Other than Mike, I never knew what it felt like to be loved. As it turns out, it beat the hell out of brotherly love any day. Especially conditional brotherly love. Mike only loved me when I did what he wanted me to do.

“I am working with the cops to find Mike, baby. We will find him and he will be locked away for what he’s done to you.”

“I am so sorry you are having to go through this, Ty. This has been hard on me, but you lost your brother in all this. I am so sorry I was too selfish to be there for you when you needed me these past weeks.”

“I wasn't alone. I had Coach and spent a lot of time with your mom. My teammates were filled in on what was going on and had my back. Cam even spent a few nights here at the apartment with me to make sure I was good. So I was ok, I promise.”

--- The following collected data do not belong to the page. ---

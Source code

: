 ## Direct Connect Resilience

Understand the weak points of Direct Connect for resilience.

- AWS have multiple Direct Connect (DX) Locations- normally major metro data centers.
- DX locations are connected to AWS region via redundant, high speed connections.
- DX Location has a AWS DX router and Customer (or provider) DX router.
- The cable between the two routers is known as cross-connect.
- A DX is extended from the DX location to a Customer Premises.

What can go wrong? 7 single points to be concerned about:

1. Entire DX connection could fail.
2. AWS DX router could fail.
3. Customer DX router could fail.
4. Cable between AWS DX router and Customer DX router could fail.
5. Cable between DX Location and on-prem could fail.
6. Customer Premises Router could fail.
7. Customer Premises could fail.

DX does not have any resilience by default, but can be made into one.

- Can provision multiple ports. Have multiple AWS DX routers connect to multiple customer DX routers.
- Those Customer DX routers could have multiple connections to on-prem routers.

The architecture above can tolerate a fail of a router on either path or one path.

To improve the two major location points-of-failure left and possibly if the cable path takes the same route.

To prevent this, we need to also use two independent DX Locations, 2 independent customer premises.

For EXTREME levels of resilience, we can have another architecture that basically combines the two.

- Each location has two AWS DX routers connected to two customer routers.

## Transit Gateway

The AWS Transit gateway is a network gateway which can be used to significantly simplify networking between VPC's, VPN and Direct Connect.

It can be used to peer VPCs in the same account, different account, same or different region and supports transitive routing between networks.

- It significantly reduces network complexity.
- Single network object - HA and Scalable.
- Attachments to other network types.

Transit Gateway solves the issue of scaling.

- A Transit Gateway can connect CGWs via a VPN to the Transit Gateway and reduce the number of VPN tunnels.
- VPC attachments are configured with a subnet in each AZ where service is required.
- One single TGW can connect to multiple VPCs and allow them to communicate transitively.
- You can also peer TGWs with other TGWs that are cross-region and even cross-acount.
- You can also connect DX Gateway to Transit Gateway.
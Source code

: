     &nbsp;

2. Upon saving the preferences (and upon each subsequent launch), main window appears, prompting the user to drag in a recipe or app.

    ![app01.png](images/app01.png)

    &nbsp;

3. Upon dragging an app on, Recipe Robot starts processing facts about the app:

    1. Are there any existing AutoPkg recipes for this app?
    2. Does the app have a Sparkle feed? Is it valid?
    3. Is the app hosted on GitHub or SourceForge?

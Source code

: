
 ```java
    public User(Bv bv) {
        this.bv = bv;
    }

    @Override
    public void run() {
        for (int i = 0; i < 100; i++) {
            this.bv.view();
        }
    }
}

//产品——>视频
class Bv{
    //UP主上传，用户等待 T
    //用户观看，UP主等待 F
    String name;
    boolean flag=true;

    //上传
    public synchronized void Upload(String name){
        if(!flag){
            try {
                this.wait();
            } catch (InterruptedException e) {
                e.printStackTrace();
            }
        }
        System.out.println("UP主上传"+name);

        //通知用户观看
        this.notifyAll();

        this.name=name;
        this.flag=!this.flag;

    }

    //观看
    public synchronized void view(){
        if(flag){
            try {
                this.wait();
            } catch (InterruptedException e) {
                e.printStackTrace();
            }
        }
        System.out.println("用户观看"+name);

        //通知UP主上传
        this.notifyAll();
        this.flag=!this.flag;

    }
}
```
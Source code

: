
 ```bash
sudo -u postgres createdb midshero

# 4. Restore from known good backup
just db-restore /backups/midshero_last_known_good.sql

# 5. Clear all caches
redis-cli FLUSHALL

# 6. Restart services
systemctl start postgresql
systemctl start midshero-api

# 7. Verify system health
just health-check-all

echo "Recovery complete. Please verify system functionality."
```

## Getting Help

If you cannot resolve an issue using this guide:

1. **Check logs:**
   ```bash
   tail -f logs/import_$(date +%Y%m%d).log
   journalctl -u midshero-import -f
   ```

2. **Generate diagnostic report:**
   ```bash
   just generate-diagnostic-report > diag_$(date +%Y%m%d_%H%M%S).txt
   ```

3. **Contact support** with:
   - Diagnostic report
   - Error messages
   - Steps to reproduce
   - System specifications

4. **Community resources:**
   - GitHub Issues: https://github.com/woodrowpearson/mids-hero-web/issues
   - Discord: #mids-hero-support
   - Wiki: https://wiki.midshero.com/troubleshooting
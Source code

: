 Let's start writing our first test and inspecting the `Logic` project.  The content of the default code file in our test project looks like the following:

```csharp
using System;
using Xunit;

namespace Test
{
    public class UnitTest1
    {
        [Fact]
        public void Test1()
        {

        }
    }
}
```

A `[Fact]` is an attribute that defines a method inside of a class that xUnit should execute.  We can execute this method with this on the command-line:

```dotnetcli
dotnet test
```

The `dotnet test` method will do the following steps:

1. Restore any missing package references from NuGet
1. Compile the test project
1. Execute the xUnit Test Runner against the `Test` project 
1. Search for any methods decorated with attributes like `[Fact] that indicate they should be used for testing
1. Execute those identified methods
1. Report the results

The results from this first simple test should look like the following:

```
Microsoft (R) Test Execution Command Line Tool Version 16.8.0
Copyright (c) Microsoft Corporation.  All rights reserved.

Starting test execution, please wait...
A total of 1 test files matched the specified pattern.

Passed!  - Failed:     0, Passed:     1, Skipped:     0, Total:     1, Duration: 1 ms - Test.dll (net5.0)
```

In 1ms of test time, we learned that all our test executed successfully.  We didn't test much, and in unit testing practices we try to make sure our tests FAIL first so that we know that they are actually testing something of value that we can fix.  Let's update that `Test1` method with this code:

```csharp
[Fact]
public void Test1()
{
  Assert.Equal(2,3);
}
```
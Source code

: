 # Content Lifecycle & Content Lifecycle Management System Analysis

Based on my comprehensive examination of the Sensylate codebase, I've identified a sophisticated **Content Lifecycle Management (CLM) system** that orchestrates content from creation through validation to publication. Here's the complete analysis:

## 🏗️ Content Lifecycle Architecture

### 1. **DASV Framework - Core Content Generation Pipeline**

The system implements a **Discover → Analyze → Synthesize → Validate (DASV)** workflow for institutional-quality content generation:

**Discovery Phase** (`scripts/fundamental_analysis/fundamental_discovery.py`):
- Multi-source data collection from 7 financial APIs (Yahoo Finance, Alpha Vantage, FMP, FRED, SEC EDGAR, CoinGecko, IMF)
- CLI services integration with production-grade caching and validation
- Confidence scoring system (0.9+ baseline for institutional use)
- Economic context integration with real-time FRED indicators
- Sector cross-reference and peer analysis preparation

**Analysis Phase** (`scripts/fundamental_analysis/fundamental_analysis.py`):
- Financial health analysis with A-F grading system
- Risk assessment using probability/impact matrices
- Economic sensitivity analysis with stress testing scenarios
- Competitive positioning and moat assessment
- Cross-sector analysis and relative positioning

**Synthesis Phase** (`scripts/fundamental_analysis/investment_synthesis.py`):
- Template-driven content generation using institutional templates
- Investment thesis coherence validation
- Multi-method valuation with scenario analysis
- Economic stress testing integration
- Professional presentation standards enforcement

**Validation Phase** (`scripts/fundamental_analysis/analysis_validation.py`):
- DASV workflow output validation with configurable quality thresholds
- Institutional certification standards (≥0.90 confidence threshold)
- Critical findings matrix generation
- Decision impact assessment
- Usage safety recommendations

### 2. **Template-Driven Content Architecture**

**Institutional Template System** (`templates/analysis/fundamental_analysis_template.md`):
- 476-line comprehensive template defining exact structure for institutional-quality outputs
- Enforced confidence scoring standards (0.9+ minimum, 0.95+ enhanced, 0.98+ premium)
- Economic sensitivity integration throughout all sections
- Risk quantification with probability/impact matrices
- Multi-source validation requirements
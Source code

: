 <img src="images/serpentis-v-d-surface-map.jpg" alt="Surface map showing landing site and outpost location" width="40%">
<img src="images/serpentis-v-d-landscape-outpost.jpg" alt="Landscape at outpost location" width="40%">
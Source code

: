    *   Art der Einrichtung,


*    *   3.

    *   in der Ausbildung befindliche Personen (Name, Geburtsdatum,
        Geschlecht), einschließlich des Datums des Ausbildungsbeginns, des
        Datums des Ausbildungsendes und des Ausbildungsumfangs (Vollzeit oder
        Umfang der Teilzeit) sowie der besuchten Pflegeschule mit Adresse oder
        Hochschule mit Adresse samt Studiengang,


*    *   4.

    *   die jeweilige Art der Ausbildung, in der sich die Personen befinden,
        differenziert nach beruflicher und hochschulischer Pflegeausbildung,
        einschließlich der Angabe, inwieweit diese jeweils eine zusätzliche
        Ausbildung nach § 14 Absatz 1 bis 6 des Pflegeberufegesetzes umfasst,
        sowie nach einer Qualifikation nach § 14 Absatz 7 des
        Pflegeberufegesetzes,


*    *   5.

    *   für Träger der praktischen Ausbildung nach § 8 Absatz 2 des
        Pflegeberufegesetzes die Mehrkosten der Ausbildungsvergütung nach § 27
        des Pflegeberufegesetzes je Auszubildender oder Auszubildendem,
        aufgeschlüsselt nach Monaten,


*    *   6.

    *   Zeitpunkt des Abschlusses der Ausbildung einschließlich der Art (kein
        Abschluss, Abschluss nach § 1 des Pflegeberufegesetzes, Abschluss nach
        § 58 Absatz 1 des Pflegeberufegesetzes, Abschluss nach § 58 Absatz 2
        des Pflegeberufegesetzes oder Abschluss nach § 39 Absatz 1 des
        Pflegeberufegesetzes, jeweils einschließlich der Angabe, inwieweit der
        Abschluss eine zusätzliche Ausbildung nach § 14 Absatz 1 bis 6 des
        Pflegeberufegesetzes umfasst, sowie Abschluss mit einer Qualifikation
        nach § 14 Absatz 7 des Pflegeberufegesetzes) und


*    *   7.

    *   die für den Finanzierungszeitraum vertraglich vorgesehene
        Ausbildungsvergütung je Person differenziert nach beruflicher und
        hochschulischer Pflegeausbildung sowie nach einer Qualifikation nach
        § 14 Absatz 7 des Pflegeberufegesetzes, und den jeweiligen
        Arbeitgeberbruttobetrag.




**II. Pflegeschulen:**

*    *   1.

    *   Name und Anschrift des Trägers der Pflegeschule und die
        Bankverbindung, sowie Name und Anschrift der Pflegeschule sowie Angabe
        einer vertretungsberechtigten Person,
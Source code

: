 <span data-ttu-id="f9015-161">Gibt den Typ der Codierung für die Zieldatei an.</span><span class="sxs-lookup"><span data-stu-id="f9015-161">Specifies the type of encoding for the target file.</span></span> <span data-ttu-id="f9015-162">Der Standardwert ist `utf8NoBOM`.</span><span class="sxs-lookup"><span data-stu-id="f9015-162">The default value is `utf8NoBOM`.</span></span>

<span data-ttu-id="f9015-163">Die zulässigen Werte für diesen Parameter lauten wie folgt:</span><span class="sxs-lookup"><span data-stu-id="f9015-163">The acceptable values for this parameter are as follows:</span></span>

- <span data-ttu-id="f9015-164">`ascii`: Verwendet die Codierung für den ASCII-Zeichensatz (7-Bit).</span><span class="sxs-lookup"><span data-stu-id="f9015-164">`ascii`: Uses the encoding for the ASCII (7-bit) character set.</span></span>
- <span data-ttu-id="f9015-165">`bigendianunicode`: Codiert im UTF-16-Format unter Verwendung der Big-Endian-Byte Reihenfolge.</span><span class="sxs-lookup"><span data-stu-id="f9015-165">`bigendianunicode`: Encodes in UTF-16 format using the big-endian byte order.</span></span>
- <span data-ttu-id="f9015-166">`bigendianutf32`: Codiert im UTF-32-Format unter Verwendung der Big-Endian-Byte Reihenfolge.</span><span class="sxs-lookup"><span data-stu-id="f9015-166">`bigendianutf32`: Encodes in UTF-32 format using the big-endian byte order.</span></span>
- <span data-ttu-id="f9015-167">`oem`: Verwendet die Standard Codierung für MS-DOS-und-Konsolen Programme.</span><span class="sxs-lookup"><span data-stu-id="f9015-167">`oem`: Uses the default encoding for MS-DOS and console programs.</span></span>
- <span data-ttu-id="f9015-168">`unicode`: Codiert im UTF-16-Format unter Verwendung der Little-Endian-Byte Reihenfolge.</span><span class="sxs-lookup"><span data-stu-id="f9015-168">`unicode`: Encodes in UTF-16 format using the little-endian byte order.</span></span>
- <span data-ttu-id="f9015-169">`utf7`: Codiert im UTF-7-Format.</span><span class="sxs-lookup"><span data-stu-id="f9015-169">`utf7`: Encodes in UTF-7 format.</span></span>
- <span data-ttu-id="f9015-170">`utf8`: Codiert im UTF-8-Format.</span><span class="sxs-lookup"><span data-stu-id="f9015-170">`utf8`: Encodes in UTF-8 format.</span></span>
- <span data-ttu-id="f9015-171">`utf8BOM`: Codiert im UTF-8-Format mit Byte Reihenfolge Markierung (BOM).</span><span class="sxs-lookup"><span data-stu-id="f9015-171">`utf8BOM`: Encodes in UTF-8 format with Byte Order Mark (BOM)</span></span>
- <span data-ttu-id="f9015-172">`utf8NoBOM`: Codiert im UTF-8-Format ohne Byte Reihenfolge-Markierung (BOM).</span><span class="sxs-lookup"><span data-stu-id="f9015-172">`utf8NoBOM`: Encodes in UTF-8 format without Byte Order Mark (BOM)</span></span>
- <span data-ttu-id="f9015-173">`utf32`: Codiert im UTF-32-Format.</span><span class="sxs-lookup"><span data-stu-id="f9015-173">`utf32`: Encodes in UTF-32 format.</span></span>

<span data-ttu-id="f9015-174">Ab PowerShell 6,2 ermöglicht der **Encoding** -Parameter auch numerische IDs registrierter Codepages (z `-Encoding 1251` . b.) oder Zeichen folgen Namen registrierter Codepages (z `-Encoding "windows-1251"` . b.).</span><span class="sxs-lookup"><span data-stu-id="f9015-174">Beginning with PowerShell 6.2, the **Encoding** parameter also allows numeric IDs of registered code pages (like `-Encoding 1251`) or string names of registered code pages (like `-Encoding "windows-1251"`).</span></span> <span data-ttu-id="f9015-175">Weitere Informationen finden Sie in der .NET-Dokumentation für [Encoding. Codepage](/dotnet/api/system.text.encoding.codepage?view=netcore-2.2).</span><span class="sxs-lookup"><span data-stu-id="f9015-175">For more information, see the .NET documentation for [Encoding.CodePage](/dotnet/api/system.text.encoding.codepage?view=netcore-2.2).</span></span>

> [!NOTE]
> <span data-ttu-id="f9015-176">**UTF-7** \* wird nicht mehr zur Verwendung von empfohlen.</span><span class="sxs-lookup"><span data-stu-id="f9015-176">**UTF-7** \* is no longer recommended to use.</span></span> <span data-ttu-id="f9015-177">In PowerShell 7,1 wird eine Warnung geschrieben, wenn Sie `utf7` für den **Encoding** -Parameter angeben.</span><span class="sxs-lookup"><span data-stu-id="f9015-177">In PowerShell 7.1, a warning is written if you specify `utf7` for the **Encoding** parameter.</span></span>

Another completely true revelation.

Family wasn't always the people you were related to. Sometimes we tried so hard to hold on to our blood relationships because we thought they were the ones that would always be there for us. But through all this, I realized that real family was who you chose to have in your life. People you chose to love, not because of obligation but because you wanted to.

Giselle and I talked for a few more hours before I carried her to my bed. I didn't ravish her the way I wanted to. With her leg healing, I wasn’t going to risk anything that may delay her getting to one-hundred percent. But I still got to hold her, make her come, listen to her call my name like she missed that part of me the most.

We connected, not just physically, but mentally, on a deeper level than we ever had before. It felt like a beginning for us, but it also felt like the end.

The end of ever wondering what my life would be like without her, without love. The end of ever letting anything come between us. The end of her ever being hurt, sad, broken, or scared.

All I had to do now was make sure Mike got what he deserved.